Le sport après 40 ans

La pratique régulière d’activités physiques adaptées engendre de nombreux bienfaits sur la santé : réduction de la baisse de la consommation maximale d’oxygène (VO2max), des maladies et de la mortalité cardio-vasculaires, de la perte de masse osseuse, de l’incidence de certains cancers, maintien de la masse et de la force musculaire, stimulation des fonctions cognitives, etc…

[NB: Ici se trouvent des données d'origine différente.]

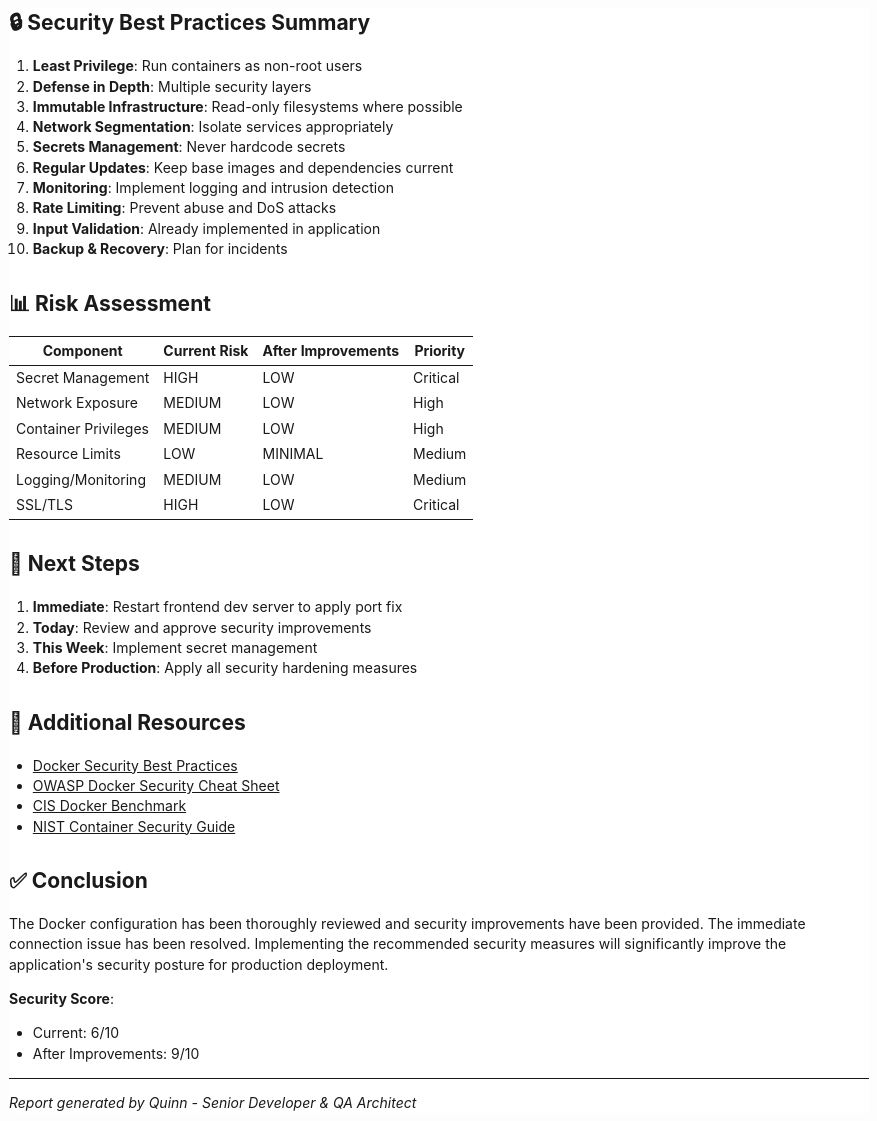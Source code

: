 ## 🔒 Security Best Practices Summary

1. **Least Privilege**: Run containers as non-root users
2. **Defense in Depth**: Multiple security layers
3. **Immutable Infrastructure**: Read-only filesystems where possible
4. **Network Segmentation**: Isolate services appropriately
5. **Secrets Management**: Never hardcode secrets
6. **Regular Updates**: Keep base images and dependencies current
7. **Monitoring**: Implement logging and intrusion detection
8. **Rate Limiting**: Prevent abuse and DoS attacks
9. **Input Validation**: Already implemented in application
10. **Backup & Recovery**: Plan for incidents

## 📊 Risk Assessment

| Component | Current Risk | After Improvements | Priority |
|-----------|-------------|-------------------|----------|
| Secret Management | HIGH | LOW | Critical |
| Network Exposure | MEDIUM | LOW | High |
| Container Privileges | MEDIUM | LOW | High |
| Resource Limits | LOW | MINIMAL | Medium |
| Logging/Monitoring | MEDIUM | LOW | Medium |
| SSL/TLS | HIGH | LOW | Critical |

## 🚀 Next Steps

1. **Immediate**: Restart frontend dev server to apply port fix
2. **Today**: Review and approve security improvements
3. **This Week**: Implement secret management
4. **Before Production**: Apply all security hardening measures

## 📝 Additional Resources

- [Docker Security Best Practices](https://docs.docker.com/develop/security-best-practices/)
- [OWASP Docker Security Cheat Sheet](https://cheatsheetseries.owasp.org/cheatsheets/Docker_Security_Cheat_Sheet.html)
- [CIS Docker Benchmark](https://www.cisecurity.org/benchmark/docker)
- [NIST Container Security Guide](https://nvlpubs.nist.gov/nistpubs/SpecialPublications/NIST.SP.800-190.pdf)

## ✅ Conclusion

The Docker configuration has been thoroughly reviewed and security improvements have been provided. The immediate connection issue has been resolved. Implementing the recommended security measures will significantly improve the application's security posture for production deployment.

**Security Score**: 
- Current: 6/10
- After Improvements: 9/10

---
*Report generated by Quinn - Senior Developer & QA Architect*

Cependant la pratique d’une activité sportive, au-delà de 40 ans, peut s’accompagner d’accidents que l’on pourrait aisément prévenir. On retrouve essentiellement 3 profils dans la typologie des pratiquants :
• Le pratiquant qui n’a jamais cessé
• L’ancien sportif qui désire reprendre
• Le sédentaire qui, constatant l’avancée en âge, souhaite maintenir, voire retrouver sa forme
Si dans le premier cas les risques sont limités, le danger est immédiat lors d’une reprise « sauvage » dans les deux autres. Débuter ou reprendre après 40 ans sans bilan médical ni encadrement professionnel c’est s’exposer à des accidents musculo-tendineux et cardio-vasculaires, surtout lorsque les facteurs de risque tels que surpoids, sédentarité, tabagisme ou hypercholestérolémie sont présents.
Le bilan médical permettra de déceler les altérations ou les anomalies et permettra d’orienter vers l’activité la plus appropriée (les activités d’endurance sont à privilégier lors de la reprise). L’utilisation d’un cardio-fréquencemètre est conseillée.
La reprise sera progressive et la séance sera toujours encadrée par un échauffement préliminaire et des étirements. L’encadrement par un professionnel prend ici tout son sens car celui-ci adaptera les séances et le programme aux capacités personnelles du pratiquant.